THE TASK
The answer must be every line from the listing that holds the string "global".

THE RECORDS
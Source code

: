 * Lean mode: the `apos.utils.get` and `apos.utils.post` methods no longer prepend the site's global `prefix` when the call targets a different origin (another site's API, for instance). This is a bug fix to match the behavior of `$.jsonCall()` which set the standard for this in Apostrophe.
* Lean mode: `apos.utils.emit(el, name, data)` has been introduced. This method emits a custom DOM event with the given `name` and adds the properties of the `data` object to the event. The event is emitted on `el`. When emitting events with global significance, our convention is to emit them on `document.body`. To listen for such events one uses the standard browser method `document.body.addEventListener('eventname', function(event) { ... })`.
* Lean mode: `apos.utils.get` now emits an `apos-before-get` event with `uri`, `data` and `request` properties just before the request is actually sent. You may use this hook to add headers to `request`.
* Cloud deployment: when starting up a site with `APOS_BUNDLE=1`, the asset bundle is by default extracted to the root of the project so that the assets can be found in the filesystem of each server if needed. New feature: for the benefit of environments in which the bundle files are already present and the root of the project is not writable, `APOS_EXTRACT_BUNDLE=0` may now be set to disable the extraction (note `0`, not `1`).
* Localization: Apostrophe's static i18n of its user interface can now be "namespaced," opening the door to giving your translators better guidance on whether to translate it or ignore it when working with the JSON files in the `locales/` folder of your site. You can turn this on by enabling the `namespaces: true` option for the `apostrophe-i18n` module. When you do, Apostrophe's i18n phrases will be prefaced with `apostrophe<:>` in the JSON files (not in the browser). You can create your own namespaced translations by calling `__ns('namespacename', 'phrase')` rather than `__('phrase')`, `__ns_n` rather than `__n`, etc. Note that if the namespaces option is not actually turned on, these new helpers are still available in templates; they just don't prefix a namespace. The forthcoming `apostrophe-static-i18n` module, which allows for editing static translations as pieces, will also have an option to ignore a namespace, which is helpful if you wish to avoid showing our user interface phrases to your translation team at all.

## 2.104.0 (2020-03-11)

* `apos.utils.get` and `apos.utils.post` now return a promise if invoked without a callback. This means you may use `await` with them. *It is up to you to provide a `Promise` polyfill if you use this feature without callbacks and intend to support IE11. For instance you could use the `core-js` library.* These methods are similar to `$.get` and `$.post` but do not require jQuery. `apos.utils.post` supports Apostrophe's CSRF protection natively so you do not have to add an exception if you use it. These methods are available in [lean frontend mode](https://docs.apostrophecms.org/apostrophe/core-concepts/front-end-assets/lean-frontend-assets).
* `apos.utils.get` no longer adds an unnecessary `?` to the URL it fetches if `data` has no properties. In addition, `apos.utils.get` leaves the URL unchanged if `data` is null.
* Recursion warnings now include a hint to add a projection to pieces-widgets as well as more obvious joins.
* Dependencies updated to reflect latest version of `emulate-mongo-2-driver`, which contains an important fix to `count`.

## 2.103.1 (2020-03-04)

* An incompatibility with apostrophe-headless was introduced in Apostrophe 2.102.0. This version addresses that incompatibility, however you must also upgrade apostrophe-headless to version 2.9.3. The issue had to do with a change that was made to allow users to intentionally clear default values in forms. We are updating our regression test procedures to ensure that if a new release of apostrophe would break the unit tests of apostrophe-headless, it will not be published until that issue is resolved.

--

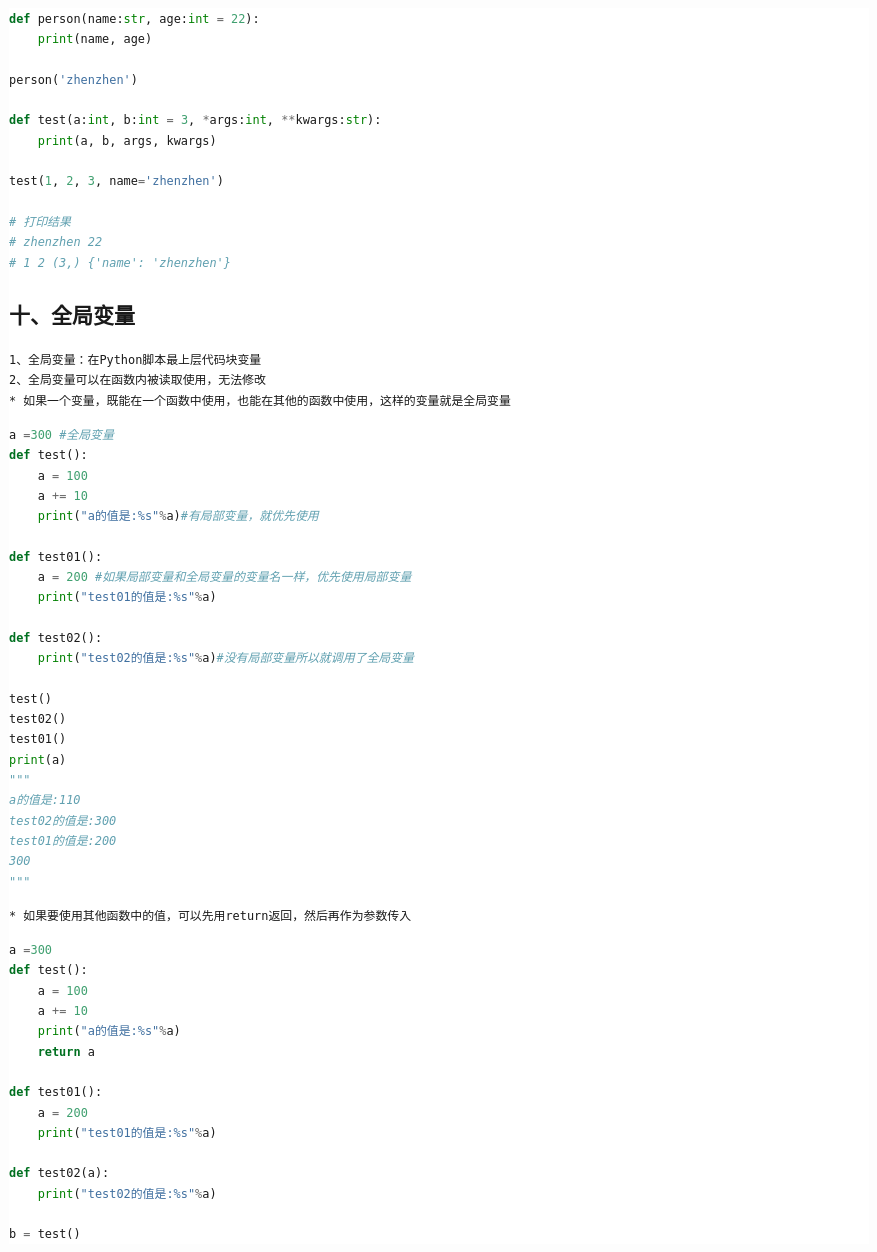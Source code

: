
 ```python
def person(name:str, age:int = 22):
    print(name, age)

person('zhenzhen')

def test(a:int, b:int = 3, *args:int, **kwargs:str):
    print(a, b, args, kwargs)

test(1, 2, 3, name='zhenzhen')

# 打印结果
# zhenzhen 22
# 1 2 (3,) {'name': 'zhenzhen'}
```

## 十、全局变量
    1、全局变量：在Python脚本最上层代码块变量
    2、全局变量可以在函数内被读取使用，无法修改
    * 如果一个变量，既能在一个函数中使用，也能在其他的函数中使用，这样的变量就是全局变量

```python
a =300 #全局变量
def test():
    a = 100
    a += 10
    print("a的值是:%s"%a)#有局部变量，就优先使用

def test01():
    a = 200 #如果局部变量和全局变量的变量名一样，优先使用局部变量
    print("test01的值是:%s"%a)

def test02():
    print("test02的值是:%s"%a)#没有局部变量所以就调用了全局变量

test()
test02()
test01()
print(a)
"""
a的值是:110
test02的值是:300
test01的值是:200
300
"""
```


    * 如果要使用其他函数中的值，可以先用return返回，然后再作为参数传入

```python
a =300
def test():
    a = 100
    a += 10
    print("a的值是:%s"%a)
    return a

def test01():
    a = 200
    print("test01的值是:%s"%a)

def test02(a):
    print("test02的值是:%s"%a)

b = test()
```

ANSWER SECTION
: * Lean mode: the `apos.utils.get` and `apos.utils.post` methods no longer prepend the site's global `prefix` when the call targets a different origin (another site's API, for instance). This is a bug fix to match the behavior of `$.jsonCall()` which set the standard for this in Apostrophe.
* Lean mode: `apos.utils.emit(el, name, data)` has been introduced. This method emits a custom DOM event with the given `name` and adds the properties of the `data` object to the event. The event is emitted on `el`. When emitting events with global significance, our convention is to emit them on `document.body`. To listen for such events one uses the standard browser method `document.body.addEventListener('eventname', function(event) { ... })`.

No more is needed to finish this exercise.